Girovagando tra le vie del Luna Park varesino, si nota subito come le donne non siano una presenza ricorrente tra gli addetti ai lavori. Anzi a voler ben vedere non c’è anima viva riconducibile al gentil sesso: assenza imputabile a dettami culturali? Se così fosse, e non siamo sicuri lo sia, le donne si occuperebbero prevalentemente delle faccende domestiche e a tirar grandi i figli.

A proposito di quest’ultimi a causa della loro vita nomade, devono adattarsi ogni volta a diverse realtà scolastiche che sono tanto più numerose tanto più fitte le tappe di questo grande circus itinerante. I programmi scolastici vengono tramandati di asilo in scuola automaticamente, dice Massimiliano Badoer, che spiega come questo vagabondare di scuola in scuola non sempre sottintenda degli aspetti negativi <oggi sono a Varese, domani potrei essere a Bergamo. E non è detto che si rimanga irrimediabilmente indietro con i programmi dato che a volte gli stessi sono complementari>>.

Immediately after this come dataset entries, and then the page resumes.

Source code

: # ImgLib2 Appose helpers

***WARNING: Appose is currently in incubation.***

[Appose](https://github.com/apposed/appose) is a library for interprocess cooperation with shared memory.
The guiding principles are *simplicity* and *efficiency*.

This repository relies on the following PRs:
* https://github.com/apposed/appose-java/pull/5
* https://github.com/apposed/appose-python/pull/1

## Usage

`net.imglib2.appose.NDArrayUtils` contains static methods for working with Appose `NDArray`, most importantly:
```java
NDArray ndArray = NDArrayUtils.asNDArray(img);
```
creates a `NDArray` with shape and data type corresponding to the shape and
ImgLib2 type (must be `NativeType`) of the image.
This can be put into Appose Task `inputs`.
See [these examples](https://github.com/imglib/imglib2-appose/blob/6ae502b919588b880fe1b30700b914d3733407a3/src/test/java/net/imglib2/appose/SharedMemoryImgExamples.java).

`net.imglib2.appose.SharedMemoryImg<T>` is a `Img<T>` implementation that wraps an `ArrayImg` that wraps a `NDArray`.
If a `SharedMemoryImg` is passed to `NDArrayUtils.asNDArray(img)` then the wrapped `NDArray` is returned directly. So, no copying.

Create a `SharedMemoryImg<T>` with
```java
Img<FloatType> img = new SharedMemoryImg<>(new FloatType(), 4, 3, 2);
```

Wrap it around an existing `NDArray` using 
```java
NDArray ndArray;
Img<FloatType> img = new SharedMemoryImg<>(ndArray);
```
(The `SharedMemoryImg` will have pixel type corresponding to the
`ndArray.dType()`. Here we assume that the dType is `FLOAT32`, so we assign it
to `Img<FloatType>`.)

Insomma sul Luna Park di Schiranna nonostante le previsioni dicano pioggia, il sole sembrerebbe per certi versi splendere ancora. <<attualmente la situazione è tornata a brillare come in principio: le città si sono ripulite parecchio a livello di micricrinalità, Milano esclusa. In passato ci sono stati i cosiddetti anni della malavita, cui Varese non è rimasta immune. Così come gli anni degli skinhea o degli extracomunitari. Le famiglie, la gente per bene, non ci facevano più visita e questo era diventato un problema>>, ribadisce Badoer.IMG_0518

Sono 70 i giostrati presenti, 70 singole aziende (perché di questo si tratta di fatto) parcheggiate sulle rive del lago di Varese <<In un weekend riusciamo a fare anche 20 mila presenze se c’è il sole; è chiaro non tutti i giorni si fa il pienone. A facilitare l’incremento del lavoro anche i nostri orari abbastanza flessibili: dalle 15 alle 18 e dalle 20 alle 23>>. La vita da giostrai è stressante considerando la media di sonno notturno pari alle cinque ore per notte <<Sono qui dalle 9 della mattina alla 1 di notte>> asserisce Mauro, fratello di Massimiliano. I fratelli Badoer si dicono stanchi ma soddisfatti. Non cambierebbero la loro vita con quella di nessun altro al mondo. <<certo niente bar, niente ristoranti. Una vita da clausura la nostra>> afferma ironicamente Mauro, padre del piccolo Roberto di soli 2 anni: un vero e proprio “teppistello” che adora il mondo incantato delle giostre <<e anche tu ti assicuro se vivessi qui non riusciresti più a tornare indietro>>. E poi per Mauro si avvicina l’estate che equivale a divertimento allo stato puro. Lui che sa unire l’utile al dilettevole da giugno ad agosto si trasferisce con lo scivolo Taboga ai Lidi Ferraresi. Questi momenti di svago sono ben lontani dai periodi più stressanti dell’anno, quelli in prossimità delle fiere. Fiere per cui valga davvero la pena partecipare naturalmente. In quest’ultime montaggio e smontaggio deve praticamente avvenire alla velocità della luce <<alla sagra di Lissone Brianza montiamo in tre giorni per soli cinque giorni di lavoro. 300 bancarelle e una presenza di circa 80 mila persone>>.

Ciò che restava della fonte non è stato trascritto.